Werner Matt

Was wir noch brauchen

Juli 2018

Wie werden wir zu Vorarlbergerinnen und Vorarlbergern? Geburt ist und war immer schon ein Kriterium. Ein weiterer, genauso wichtiger Aspekt ist der Arbeitsplatz. Viele Menschen, die hierherzogen, um einen Betrieb zu gründen, eine Stelle anzutreten oder um hier Arbeit zu finden, blieben hier.
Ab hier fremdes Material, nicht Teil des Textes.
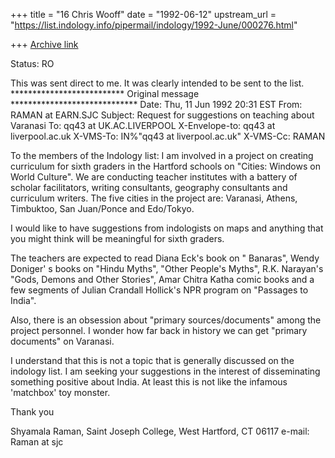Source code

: +++
title = "16 Chris Wooff"
date = "1992-06-12"
upstream_url = "https://list.indology.info/pipermail/indology/1992-June/000276.html"

+++
[Archive link](https://list.indology.info/pipermail/indology/1992-June/000276.html)

Status: RO

This was sent direct to me. It was clearly intended to be sent to the
list.
************************** Original message *****************************
Date:          Thu, 11 Jun 1992 20:31 EST
From: RAMAN at EARN.SJC
Subject: Request for suggestions on teaching about Varanasi
To:            qq43 at UK.AC.LIVERPOOL
X-Envelope-to: qq43 at liverpool.ac.uk
X-VMS-To:      IN%"qq43 at liverpool.ac.uk"
X-VMS-Cc:      RAMAN

To the members of the Indology list:
I am involved in a project on creating curriculum for sixth graders in the
Hartford schools on "Cities: Windows on World Culture".  We are conducting
teacher institutes with a battery of scholar facilitators, writing
consultants, geography consultants and curriculum writers. The five
cities in the project are: Varanasi, Athens, Timbuktoo, San Juan/Ponce and
Edo/Tokyo.

I would like to have suggestions from indologists on maps and anything that
you might think will be meaningful for sixth graders.

The teachers are expected to read Diana Eck's book on " Banaras",
Wendy Doniger' s books on  "Hindu Myths", "Other People's Myths", R.K. Narayan's
"Gods, Demons and Other Stories", Amar Chitra Katha comic books and a few
segments of Julian Crandall Hollick's NPR program on "Passages to India".

Also, there is an obsession about "primary sources/documents" among the
project personnel.  I wonder how far back in history we can get "primary
documents" on Varanasi.

I understand that this is not a topic that is generally discussed on the
indology list. I am seeking your suggestions in the interest of
disseminating  something positive about India. At least this is not like the
infamous 'matchbox' toy monster.

Thank you

Shyamala Raman, Saint Joseph College, West Hartford, CT 06117
e-mail: Raman at sjc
Zum Massenphänomen wurde die Einwanderung mit dem Beginn der Industrialisierung vor rund 200 Jahren. Aber auch die Vorarlberger Männer und Frauen hatten nun eine Alternative zur Arbeit in der Landwirtschaft. Das Aufkommen einer Arbeiterschaft und eines Bürgertums änderte die Gesellschaft in diesem langen 19. Jahrhundert, moderne Massenparteien entwickelten sich.
Das Vordringen der Industrie veränderte nicht nur die Welt, sondern auch die Wahrnehmung dieser. Der Übergang von einer traditionellen zu einer modernen Gesellschaft verlangte eine organisierte, archivierte sowie systematisierte Welt. Es entbrannte auch in Vorarlberg ein heftiger Kampf um das Monopol der Welterklärung. Die Bandbreite reichte von der päpstlichen „Unfehlbarkeit“ bis zur Darwinistischen Evolutionstheorie.

Die noch erhaltenen Zeugen einer industriellen Revolution sind die Werkshallen, Arbeitersiedlungen, Kraftwerke, die Unternehmervillen und sogar ganze Landschaften. Sie bilden Vorarlbergs umfassendes industrielles Kulturerbe mit einer zum Glück immer noch aktiven industriellen Produktion. In den Archiven sind spannende Geschichte(n) zu Aufstieg und Niedergang, zu Kontinuitäten und Brüchen, zu Strategien und Rahmenbedingungen zu finden. Was wir noch brauchen, ist ein zentraler Ort zum Nachfühlen, Entdecken und Erforschen dieser letzten 200 Jahre sowie einen Ausgangspunkt zum Weiterdenken über die Entwicklung unserer Gesellschaft: ein Vorarlberger Industriemuseum.